Sr. Director:
Agradezco la publicación de la presente carta en el espacio del Correo de Lectores:
EL VALOR DE LA PALABRA.
La palabra expresa pensamiento y sentimiento, nos hace diferentes del resto de los seres vivos del planeta y es verdadera cuando hay correspondencia entre lo que se dice y lo que se hace.
Cuando lo dicho se traslada a lugares lejanos, y hablo de la Isla, o una escuela de Isla, pareciera que esto debería tener aún más valor.
(ACA HAY QUE HACER UNA DESCRIPCIÓN PARA SITUAR AL QUE LEE EN LA PROBLEMÁTICA)
Hasta hace no tanto tiempo, la palabra era "un documento". Con sólo decir : "te doy mi palabra" , se hacían operaciones financieras, contratos, negocios. Nuestros mayores usaron "la palabra" como un bien preciado.
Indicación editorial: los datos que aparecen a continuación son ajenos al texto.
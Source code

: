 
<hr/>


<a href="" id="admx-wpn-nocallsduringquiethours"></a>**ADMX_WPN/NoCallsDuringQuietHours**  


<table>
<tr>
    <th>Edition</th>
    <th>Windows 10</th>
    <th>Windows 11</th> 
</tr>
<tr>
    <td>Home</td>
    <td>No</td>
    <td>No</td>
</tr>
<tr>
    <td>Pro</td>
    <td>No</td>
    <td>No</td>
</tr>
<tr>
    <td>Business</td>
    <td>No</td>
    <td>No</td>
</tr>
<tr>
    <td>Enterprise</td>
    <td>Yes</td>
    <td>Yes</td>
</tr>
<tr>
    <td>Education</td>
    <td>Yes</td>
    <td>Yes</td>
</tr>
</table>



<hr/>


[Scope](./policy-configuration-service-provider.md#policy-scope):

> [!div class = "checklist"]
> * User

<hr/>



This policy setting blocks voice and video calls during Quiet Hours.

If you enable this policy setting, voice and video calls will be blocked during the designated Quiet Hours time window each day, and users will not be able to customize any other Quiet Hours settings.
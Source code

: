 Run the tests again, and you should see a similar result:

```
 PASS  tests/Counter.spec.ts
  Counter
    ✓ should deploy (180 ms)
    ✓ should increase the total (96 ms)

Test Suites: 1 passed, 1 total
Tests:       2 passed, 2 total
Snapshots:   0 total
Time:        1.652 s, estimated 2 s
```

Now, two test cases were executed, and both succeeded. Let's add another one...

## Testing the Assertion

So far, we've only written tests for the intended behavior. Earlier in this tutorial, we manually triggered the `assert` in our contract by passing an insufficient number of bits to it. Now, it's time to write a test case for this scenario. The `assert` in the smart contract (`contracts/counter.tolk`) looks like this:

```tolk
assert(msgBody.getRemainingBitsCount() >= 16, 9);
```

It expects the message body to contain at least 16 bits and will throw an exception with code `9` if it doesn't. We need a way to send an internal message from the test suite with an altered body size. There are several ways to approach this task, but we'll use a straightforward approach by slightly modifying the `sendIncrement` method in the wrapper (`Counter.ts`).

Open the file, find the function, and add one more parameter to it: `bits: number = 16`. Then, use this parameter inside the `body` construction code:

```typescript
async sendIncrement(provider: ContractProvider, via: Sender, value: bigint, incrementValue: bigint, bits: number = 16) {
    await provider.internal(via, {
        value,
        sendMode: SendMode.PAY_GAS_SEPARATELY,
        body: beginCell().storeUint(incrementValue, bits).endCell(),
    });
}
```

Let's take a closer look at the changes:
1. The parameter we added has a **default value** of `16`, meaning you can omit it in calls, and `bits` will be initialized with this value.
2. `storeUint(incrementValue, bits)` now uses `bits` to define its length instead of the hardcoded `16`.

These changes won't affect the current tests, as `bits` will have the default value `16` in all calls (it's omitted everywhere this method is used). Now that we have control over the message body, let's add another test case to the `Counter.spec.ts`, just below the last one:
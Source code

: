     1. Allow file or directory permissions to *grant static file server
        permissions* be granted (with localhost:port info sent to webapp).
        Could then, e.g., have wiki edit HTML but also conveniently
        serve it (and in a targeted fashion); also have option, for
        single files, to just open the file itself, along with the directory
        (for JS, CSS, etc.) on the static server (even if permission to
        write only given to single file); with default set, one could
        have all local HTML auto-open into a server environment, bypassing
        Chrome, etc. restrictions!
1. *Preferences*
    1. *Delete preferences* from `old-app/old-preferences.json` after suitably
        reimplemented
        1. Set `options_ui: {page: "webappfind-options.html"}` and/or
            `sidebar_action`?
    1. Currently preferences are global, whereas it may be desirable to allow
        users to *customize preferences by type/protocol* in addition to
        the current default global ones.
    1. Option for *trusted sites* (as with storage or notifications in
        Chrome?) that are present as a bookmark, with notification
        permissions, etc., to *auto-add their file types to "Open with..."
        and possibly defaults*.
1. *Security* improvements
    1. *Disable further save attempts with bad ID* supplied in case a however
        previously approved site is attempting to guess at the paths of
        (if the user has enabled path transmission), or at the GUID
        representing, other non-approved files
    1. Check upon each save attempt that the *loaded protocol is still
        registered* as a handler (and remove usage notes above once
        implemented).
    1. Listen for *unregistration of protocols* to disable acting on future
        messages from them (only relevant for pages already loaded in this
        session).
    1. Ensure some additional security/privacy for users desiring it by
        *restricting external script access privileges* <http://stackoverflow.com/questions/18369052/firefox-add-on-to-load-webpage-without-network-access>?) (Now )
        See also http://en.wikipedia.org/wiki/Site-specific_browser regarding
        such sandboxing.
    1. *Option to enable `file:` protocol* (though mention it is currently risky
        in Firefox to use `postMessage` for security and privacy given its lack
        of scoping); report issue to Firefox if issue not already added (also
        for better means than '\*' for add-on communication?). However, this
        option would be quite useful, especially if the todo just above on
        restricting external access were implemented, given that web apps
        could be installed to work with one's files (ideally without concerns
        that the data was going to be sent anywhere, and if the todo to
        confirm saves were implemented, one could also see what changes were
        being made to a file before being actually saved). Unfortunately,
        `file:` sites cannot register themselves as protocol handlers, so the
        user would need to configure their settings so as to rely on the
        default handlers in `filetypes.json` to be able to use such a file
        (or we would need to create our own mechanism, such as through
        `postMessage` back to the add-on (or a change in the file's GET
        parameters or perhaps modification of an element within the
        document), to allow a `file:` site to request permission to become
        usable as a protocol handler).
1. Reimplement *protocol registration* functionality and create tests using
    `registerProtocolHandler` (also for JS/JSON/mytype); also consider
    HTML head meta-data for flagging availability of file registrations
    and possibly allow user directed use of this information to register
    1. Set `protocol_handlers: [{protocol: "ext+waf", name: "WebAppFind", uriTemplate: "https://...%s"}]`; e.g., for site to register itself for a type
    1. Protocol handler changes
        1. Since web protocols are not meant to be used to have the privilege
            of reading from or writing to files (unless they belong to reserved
Como un "valor" económico y ético.
Hoy, los adultos que tanto se precian de defender los valores, y tanto cuestionan la falta de los mismos, concluyen lamentablemente en contradicciones entre el "decir" (la palabra) y el "hacer" (la acción misma), demostrando que, inexorablemente, se va a un camino sin salida cuando se educa en el "sin valor" o "desvalor".
Los que aún creemos en EL VALOR DE LA PALABRA y además hacemos docencia sobre el deber ser, el compromiso, la lealtad, el respeto, no queremos que se transformen en utopías.
Queremos seguir "confiando" y lo más importante: queremos demostrarles a nuestros chicos, que lo adultos podemos ser coherentes entre lo que decimos y hacemos. Entonces, si "doy mi palabra", que no sea sólo "un juego de palabras". Que sea un posicionamiento ante la vida. Que sea una actitud ideológica - filosófica y ética.
Para finalizar, quién traiciona la buena fe de los otros, se traiciona a sí mismo y por lo tanto, entra en la lista de LOS QUE NO TIENEN PALABRA.